高さを否が応にも意識せざるを得ない階段の存在と、目に見える(ない)音の存在、そしてこれら、役者なる身体、動きが存在することで、注意が喚起され、こういって宜しければ空間を高めているのでした。
そこには、私達の目と耳を確かに刺激する、素晴らしい演出が存在していたのです。
手を入れる、これは単純に言えば「画面を埋める」という話でしょうが、
溝口は手を抜かない、と監督が
「画面に見えたもの、聞こえたもの、全て書き出すこと」
と指示するのは、こうしたコトにしっかり気付かせるためだったのです。
この雑巾がけをしながら階段を降りてくる人物を確認するたび、監督は何度もうなり、溝口健二の演出を讃えるのでした。
第一部の最後はシーン26、27です。
シーン26は、おさんが(以春の)服を畳んでるトコロです。
こちらも開かれた障子(?)の奥に、この後に続く茂兵衛と以春が映りこむ、そして、おさんが服を畳んでいるという、絶え間なくしっとりとしたこの動きこそが、観客の集中を・・・、と満載でした。
騒ぎに気付いた、おさんによって開かれる障子、これは後述して明らかにしますが、『近松物語』において(も)、溝口健二の演出、場所使いは、空間を放つ(!!)といった感触があります。
例えばシーン12、ここでは以春が帰ってきてから移動する際、何度「おかえりやす」と言われるか実際に数えて検証したのですが、ここに、ふすまがあらかじめ開いている箇所が、そこに三人の女性が立て続けに画面に登場することで、奥行きと時間をまさに生んでいる!といった感触を覚えるのです。
勿論、廊下の映画と監督が喝破した通り、まるで奥に人物を通すようにと手前から奥へとのびる廊下(とする構図)など、散見することが出来ます。
どのように人を動かすか?そこに注目するだけでも、ただ単に画面を埋めるだけに動かされる身体に私達はなんの興味をそそられず、例えばカメラワークを引き連れ出す身体や、溝口健二のように空間を放つような身体にこそ、意識は向いてしまうことが明らかになりました。
動きについては身体性をテーマに話は展開されました。
続いてシーン27です。
シーン27は問答無用の盛り上がり、茂兵衛とおさん、二人の運命の歯車が動き出す場面です。

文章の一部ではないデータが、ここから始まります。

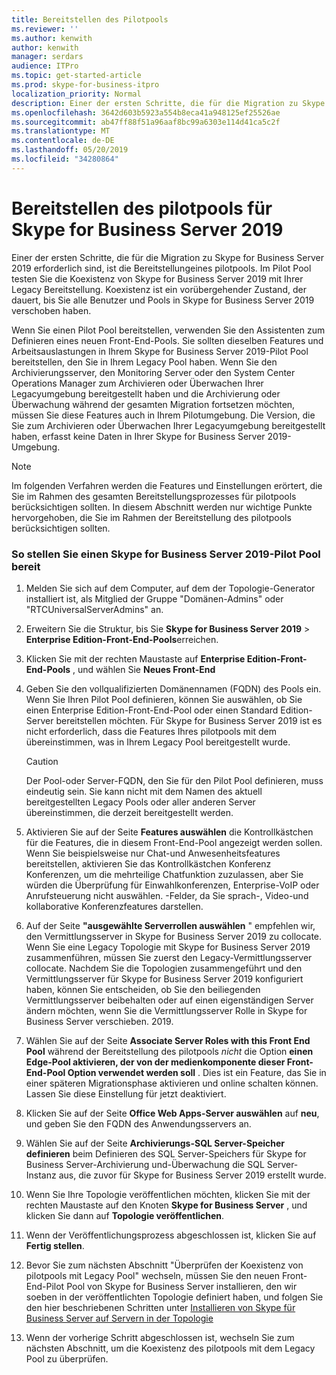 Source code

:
 ```yaml
---
title: Bereitstellen des Pilotpools
ms.reviewer: ''
ms.author: kenwith
author: kenwith
manager: serdars
audience: ITPro
ms.topic: get-started-article
ms.prod: skype-for-business-itpro
localization_priority: Normal
description: Einer der ersten Schritte, die für die Migration zu Skype for Business Server 2019 erforderlich sind, ist die Bereitstellungeines pilotpools. Im Pilot Pool testen Sie die Koexistenz von Skype for Business Server 2019 mit Ihrer Legacy Bereitstellung. Koexistenz ist ein vorübergehender Zustand, der dauert, bis Sie alle Benutzer und Pools in Skype for Business Server 2019 verschoben haben.
ms.openlocfilehash: 3642d603b5923a554b8eca41a948125ef25526ae
ms.sourcegitcommit: ab47ff88f51a96aaf8bc99a6303e114d41ca5c2f
ms.translationtype: MT
ms.contentlocale: de-DE
ms.lasthandoff: 05/20/2019
ms.locfileid: "34280864"
---
```

# <a name="deploy-skype-for-business-server-2019-pilot-pool"></a>Bereitstellen des pilotpools für Skype for Business Server 2019

Einer der ersten Schritte, die für die Migration zu Skype for Business Server 2019 erforderlich sind, ist die Bereitstellungeines pilotpools. Im Pilot Pool testen Sie die Koexistenz von Skype for Business Server 2019 mit Ihrer Legacy Bereitstellung. Koexistenz ist ein vorübergehender Zustand, der dauert, bis Sie alle Benutzer und Pools in Skype for Business Server 2019 verschoben haben. 
  
Wenn Sie einen Pilot Pool bereitstellen, verwenden Sie den Assistenten zum Definieren eines neuen Front-End-Pools. Sie sollten dieselben Features und Arbeitsauslastungen in Ihrem Skype for Business Server 2019-Pilot Pool bereitstellen, den Sie in Ihrem Legacy Pool haben. Wenn Sie den Archivierungsserver, den Monitoring Server oder den System Center Operations Manager zum Archivieren oder Überwachen Ihrer Legacyumgebung bereitgestellt haben und die Archivierung oder Überwachung während der gesamten Migration fortsetzen möchten, müssen Sie diese Features auch in Ihrem Pilotumgebung. Die Version, die Sie zum Archivieren oder Überwachen Ihrer Legacyumgebung bereitgestellt haben, erfasst keine Daten in Ihrer Skype for Business Server 2019-Umgebung. 
  
> [!NOTE]
> Im folgenden Verfahren werden die Features und Einstellungen erörtert, die Sie im Rahmen des gesamten Bereitstellungsprozesses für pilotpools berücksichtigen sollten. In diesem Abschnitt werden nur wichtige Punkte hervorgehoben, die Sie im Rahmen der Bereitstellung des pilotpools berücksichtigen sollten. <!-- For detailed steps, refer to the 
 [Deploying Skype for Business Server 2019](../deployment/deploying-lync-server-2013/deploying-lync-server-2013.md) deployment guide.  -->
  
### <a name="to-deploy-a-skype-for-business-server-2019-pilot-pool"></a>So stellen Sie einen Skype for Business Server 2019-Pilot Pool bereit

1. Melden Sie sich auf dem Computer, auf dem der Topologie-Generator installiert ist, als Mitglied der Gruppe "Domänen-Admins" oder "RTCUniversalServerAdmins" an.
    
2. Erweitern Sie die Struktur, bis Sie **Skype for Business Server 2019** > **Enterprise Edition-Front-End-Pools**erreichen.
    
3. Klicken Sie mit der rechten Maustaste auf **Enterprise Edition-Front-End-Pools** , und wählen Sie **Neues Front-End**
  
4. Geben Sie den vollqualifizierten Domänennamen (FQDN) des Pools ein. Wenn Sie Ihren Pilot Pool definieren, können Sie auswählen, ob Sie einen Enterprise Edition-Front-End-Pool oder einen Standard Edition-Server bereitstellen möchten. Für Skype for Business Server 2019 ist es nicht erforderlich, dass die Features Ihres pilotpools mit dem übereinstimmen, was in Ihrem Legacy Pool bereitgestellt wurde.
    
    > [!CAUTION]
    > Der Pool-oder Server-FQDN, den Sie für den Pilot Pool definieren, muss eindeutig sein. Sie kann nicht mit dem Namen des aktuell bereitgestellten Legacy Pools oder aller anderen Server übereinstimmen, die derzeit bereitgestellt werden. 
  
5. Aktivieren Sie auf der Seite **Features auswählen** die Kontrollkästchen für die Features, die in diesem Front-End-Pool angezeigt werden sollen. Wenn Sie beispielsweise nur Chat-und Anwesenheitsfeatures bereitstellen, aktivieren Sie das Kontrollkästchen Konferenz Konferenzen, um die mehrteilige Chatfunktion zuzulassen, aber Sie würden die Überprüfung für Einwahlkonferenzen, Enterprise-VoIP oder Anrufsteuerung nicht auswählen. -Felder, da Sie sprach-, Video-und kollaborative Konferenzfeatures darstellen. <!-- For additional information on selecting features, see 
 [Define and configure a Front End pool or Standard Edition server in Skype for Business Server 2019](../deployment/deploying-lync-server-2013/define-and-configure-a-front-end-pool-or-standard-edition-server.md) in the Deployment documentation.  -->
  
6. Auf der Seite **"ausgewählte Serverrollen auswählen** " empfehlen wir, den Vermittlungsserver in Skype for Business Server 2019 zu collocate. Wenn Sie eine Legacy Topologie mit Skype for Business Server 2019 zusammenführen, müssen Sie zuerst den Legacy-Vermittlungsserver collocate. Nachdem Sie die Topologien zusammengeführt und den Vermittlungsserver für Skype for Business Server 2019 konfiguriert haben, können Sie entscheiden, ob Sie den beiliegenden Vermittlungsserver beibehalten oder auf einen eigenständigen Server ändern möchten, wenn Sie die Vermittlungsserver Rolle in Skype for Business Server verschieben. 2019. 
   
7. Wählen Sie auf der Seite **Associate Server Roles with this Front End Pool** während der Bereitstellung des pilotpools *nicht* die Option **einen Edge-Pool aktivieren, der von der medienkomponente dieser Front-End-Pool Option verwendet werden soll** . Dies ist ein Feature, das Sie in einer späteren Migrationsphase aktivieren und online schalten können. Lassen Sie diese Einstellung für jetzt deaktiviert. 
  
8. Klicken Sie auf der Seite **Office Web Apps-Server auswählen** auf **neu**, und geben Sie den FQDN des Anwendungsservers an.
  
9. Wählen Sie auf der Seite **Archivierungs-SQL Server-Speicher definieren** beim Definieren des SQL Server-Speichers für Skype for Business Server-Archivierung und-Überwachung die SQL Server-Instanz aus, die zuvor für Skype for Business Server 2019 erstellt wurde. 
  
10. Wenn Sie Ihre Topologie veröffentlichen möchten, klicken Sie mit der rechten Maustaste auf den Knoten **Skype for Business Server** , und klicken Sie dann auf **Topologie veröffentlichen**.
  
11. Wenn der Veröffentlichungsprozess abgeschlossen ist, klicken Sie auf **Fertig stellen**.

12. Bevor Sie zum nächsten Abschnitt "Überprüfen der Koexistenz von pilotpools mit Legacy Pool" wechseln, müssen Sie den neuen Front-End-Pilot Pool von Skype for Business Server installieren, den wir soeben in der veröffentlichten Topologie definiert haben, und folgen Sie den hier beschriebenen Schritten unter [Installieren von Skype für Business Server auf Servern in der Topologie](https://docs.microsoft.com/skypeforbusiness/deploy/install/install-skype-for-business-server)

13. Wenn der vorherige Schritt abgeschlossen ist, wechseln Sie zum nächsten Abschnitt, um die Koexistenz des pilotpools mit dem Legacy Pool zu überprüfen.
    
<!-- To install a local copy of the configuration store and start the required services, see 
[Setting up Front End Servers and Front End pools for Skype for Business Server 2019](../deployment/deploying-lync-server-2013/setting-up-front-end-servers-and-front-end-pools.md) in the Deployment documentation.  -->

ここでは、依田義賢による『近松物語』の脚本と、実際に撮影された映像とが比較分析されました。実際、このシーン27は「奥の間」と脚本には書いてあるのですが、実際ロケーションとなっているのは「中庭」であります。
一体何故?
それは
「中庭」(の方)がどうしたって盛り上がるから!!
この理由は考えれば考えるほど納得出来ます。
監督は続けます。
「中庭」は映画的な空間である。
こうなるともう、問答無用です。
さらにこのシーン27、溝口健二はここぞとばかりに、とっておきを用意していたのです。
シーン16での茂兵衛とお玉の会話シーン、ここでは二人を撮らえた構図によって一部始終が行われ、決してお互いの顔を虫眼鏡で見るように大写しをすることはありません。
強いて言うならば、監督の指摘の通り、茂兵衛は仕事をしながら、お玉は何度も体位を変えながらと、二人は常に動いておりますし、ほんの何度か交わされる視線も、構図、身体による演出(勿論実際に音も関係しますが・・・)から、頼りない結びつき(?)として理解をしました。ここにはやはり茂兵衛とお玉のロマンスを期待することは出来ませんでした。
さて前おきが長くなりました。
おさんの頼みで主人である以春の印判を内証で用い、金を借りようとした茂兵衛。
それを助右衛門に見つかり、自ら以春に白状する茂兵衛。
以春の怒り、されど、おさんのことは口に出さない茂兵衛。
更に立場が悪くなる茂兵衛。
そこをなんとお玉がこの罪の黒幕(?)を買って出るのです。
ちなみにこの構図自体、溝口健二には珍しいと監督がおっしゃっておりました。脇道に逸れずに続けます。
さあ、茂兵衛です。この画面で分かるのは二つでした。後ずさりをしてはいるのですが、明らかに動き、身体が抑制されております。そしてもう一つ、顔です。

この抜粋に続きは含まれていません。